You do realise that adjtimex doesn't actually change the system time, rather it speeds up or slows down the system clock to make it more accurate?

IIRC correctly it can also "slew" the clock, which involves adjusting the speed quite dramatically so after a day or so the time will end up correct.  This is done so that programs don't misbehave when there is a sudden jump in the clock time.

In other words, you won't notice an immediate change in the clock time after the adjtimex call.

----------

## lanzz

yes, i do realize this. however i've been monitoring the clock difference against a (s)ntp server for some time (tens of minutes) after the adjtimex call, and the difference seems constant. if it is speeding up the clock at all (my clock is running slow), it would take ages for it to reach the correct time, which doesn't seem right. the idea of adjusting the clock gradually is that time-sensitive apps do not see jumps in time, and i don't think it is necessary to take a whole day to adjust a twenty second difference. i know the adjtimex call can be used to configure the kernel timekeeping to adjust for clock drift in-kernel, but it seems unlikely that a time synchronization app like openrdate or clockspeed would adjust the speed of the kernel clock without setting it to the correct time as well. so it either should adjust the speed and set the correct time, or it should gradually adjust the clock until it is correct. i admit i'm not entirely sure which of these two things should happen with adjtimex, but the behavior that i'm observing is that neither happens.

----------

## Malvineous

It may not be necessary to take a whole day to adjust 20 seconds of difference, but that's the point of adjtimex.  It's meant to make the change so slowly that nothing will notice.
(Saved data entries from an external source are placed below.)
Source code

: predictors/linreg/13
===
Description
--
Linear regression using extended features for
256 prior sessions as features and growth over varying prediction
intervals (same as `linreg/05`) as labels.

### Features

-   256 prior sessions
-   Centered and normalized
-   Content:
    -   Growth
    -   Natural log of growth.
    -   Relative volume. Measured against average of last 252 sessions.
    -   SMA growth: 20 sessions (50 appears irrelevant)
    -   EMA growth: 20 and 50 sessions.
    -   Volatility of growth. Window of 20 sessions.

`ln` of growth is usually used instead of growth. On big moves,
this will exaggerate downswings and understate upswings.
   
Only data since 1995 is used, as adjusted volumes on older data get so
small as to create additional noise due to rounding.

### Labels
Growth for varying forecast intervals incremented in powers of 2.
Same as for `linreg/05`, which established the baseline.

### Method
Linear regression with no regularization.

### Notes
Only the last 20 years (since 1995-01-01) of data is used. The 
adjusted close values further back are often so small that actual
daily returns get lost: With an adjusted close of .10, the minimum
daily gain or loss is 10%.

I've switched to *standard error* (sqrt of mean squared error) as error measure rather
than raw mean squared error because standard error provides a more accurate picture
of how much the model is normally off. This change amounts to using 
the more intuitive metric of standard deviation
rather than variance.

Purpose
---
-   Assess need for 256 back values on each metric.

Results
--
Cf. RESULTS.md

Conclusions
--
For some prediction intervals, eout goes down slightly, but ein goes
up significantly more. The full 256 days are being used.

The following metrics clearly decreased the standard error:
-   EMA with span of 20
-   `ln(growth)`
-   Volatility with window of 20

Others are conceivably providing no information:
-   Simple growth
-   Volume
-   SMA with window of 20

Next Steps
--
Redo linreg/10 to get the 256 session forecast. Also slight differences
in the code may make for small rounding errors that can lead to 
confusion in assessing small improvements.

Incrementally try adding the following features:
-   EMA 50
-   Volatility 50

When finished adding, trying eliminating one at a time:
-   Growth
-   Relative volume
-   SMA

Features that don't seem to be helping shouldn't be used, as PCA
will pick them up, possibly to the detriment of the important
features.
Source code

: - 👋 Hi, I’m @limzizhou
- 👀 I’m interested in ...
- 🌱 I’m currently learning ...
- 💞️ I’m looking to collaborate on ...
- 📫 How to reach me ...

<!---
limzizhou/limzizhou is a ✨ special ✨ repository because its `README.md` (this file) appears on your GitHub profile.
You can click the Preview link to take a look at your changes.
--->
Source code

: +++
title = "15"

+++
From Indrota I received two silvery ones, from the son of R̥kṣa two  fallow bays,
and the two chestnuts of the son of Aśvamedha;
If you want the time adjusted faster than that, you'll need to use some other program to set the time first, then use adjtimex to keep the clock from drifting too far away.  I use the 'ntpdate' command which sets the system clock immediately via NTP during the system boot, then after that adjtimex keeps it fairly accurate.

Adjtimex is after all meant for adjusting the kernel time structures, not actually setting the time - there are different methods in place for that.

----------